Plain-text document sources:
○ ○ ○ ○ ○ ○ ○

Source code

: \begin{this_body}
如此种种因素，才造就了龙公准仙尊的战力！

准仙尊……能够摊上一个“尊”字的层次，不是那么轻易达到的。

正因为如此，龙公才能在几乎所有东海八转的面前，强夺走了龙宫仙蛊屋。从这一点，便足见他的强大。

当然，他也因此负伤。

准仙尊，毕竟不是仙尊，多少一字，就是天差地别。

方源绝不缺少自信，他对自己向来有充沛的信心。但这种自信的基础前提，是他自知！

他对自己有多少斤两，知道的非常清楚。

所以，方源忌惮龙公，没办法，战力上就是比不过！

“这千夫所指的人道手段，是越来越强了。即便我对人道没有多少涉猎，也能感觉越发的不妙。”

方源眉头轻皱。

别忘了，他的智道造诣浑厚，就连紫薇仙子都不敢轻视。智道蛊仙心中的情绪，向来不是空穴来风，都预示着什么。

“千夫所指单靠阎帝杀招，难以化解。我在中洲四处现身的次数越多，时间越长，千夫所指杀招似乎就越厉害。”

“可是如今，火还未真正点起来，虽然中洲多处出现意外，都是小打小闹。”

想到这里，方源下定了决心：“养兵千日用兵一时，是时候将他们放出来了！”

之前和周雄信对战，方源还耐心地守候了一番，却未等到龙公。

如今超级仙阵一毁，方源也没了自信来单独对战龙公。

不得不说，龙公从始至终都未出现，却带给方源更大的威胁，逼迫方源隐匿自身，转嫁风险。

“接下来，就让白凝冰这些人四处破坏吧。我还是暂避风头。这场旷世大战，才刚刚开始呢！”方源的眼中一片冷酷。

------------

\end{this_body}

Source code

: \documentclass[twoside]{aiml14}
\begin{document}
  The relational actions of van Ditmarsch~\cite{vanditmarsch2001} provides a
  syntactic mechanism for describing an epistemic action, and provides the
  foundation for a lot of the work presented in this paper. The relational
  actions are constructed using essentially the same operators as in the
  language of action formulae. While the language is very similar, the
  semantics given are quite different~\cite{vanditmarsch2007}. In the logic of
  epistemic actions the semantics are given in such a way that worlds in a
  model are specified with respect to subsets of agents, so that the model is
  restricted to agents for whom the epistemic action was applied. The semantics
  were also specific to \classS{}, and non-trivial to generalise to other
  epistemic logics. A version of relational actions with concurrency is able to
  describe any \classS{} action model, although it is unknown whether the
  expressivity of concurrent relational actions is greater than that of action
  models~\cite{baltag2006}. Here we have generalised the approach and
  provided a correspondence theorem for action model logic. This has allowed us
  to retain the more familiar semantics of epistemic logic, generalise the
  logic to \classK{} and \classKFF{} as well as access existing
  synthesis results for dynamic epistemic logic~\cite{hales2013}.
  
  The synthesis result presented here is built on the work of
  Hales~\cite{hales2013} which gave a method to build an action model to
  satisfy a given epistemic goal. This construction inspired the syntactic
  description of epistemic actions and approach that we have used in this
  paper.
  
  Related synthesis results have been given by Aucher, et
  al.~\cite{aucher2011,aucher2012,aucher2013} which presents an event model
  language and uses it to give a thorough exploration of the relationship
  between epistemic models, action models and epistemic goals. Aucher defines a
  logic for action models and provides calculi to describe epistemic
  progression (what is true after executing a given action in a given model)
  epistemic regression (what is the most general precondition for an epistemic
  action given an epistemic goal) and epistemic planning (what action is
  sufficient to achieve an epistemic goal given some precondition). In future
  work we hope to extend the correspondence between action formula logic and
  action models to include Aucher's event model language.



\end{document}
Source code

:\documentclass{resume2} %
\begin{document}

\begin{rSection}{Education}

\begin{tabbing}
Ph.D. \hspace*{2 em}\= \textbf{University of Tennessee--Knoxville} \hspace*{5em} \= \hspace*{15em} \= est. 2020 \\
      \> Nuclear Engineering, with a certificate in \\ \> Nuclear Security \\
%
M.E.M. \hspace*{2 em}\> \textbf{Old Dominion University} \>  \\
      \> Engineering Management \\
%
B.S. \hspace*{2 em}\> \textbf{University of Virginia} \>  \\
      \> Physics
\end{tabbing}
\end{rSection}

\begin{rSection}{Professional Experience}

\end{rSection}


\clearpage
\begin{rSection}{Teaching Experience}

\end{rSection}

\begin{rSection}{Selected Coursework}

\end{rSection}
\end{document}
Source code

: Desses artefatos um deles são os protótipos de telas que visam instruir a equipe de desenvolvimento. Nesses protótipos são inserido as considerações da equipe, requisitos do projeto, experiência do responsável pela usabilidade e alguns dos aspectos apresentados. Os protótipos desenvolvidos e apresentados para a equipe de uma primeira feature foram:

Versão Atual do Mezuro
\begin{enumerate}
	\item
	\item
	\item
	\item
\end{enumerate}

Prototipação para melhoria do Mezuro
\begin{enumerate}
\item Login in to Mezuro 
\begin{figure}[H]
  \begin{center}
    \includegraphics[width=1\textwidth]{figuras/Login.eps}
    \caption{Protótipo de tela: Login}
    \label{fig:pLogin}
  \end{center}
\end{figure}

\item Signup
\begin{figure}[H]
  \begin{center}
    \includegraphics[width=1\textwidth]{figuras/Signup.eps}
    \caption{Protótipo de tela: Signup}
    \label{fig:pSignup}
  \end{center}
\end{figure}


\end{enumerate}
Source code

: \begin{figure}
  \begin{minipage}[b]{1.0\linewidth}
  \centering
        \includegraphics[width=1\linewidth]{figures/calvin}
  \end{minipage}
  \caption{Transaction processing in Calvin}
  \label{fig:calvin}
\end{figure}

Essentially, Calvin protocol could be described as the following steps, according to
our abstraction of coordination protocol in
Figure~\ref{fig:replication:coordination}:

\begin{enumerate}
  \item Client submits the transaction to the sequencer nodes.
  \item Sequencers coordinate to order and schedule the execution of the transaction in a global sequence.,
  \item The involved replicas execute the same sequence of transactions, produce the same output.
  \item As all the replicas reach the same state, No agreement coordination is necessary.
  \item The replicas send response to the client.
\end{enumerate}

○ ○ ○ ○ ○ ○ ○

What the exercise asks:
Using the records above, copy each line that contains "figuras".

Finished exercise:
    \includegraphics[width=1\textwidth]{figuras/Login.eps}
    \includegraphics[width=1\textwidth]{figuras/Signup.eps}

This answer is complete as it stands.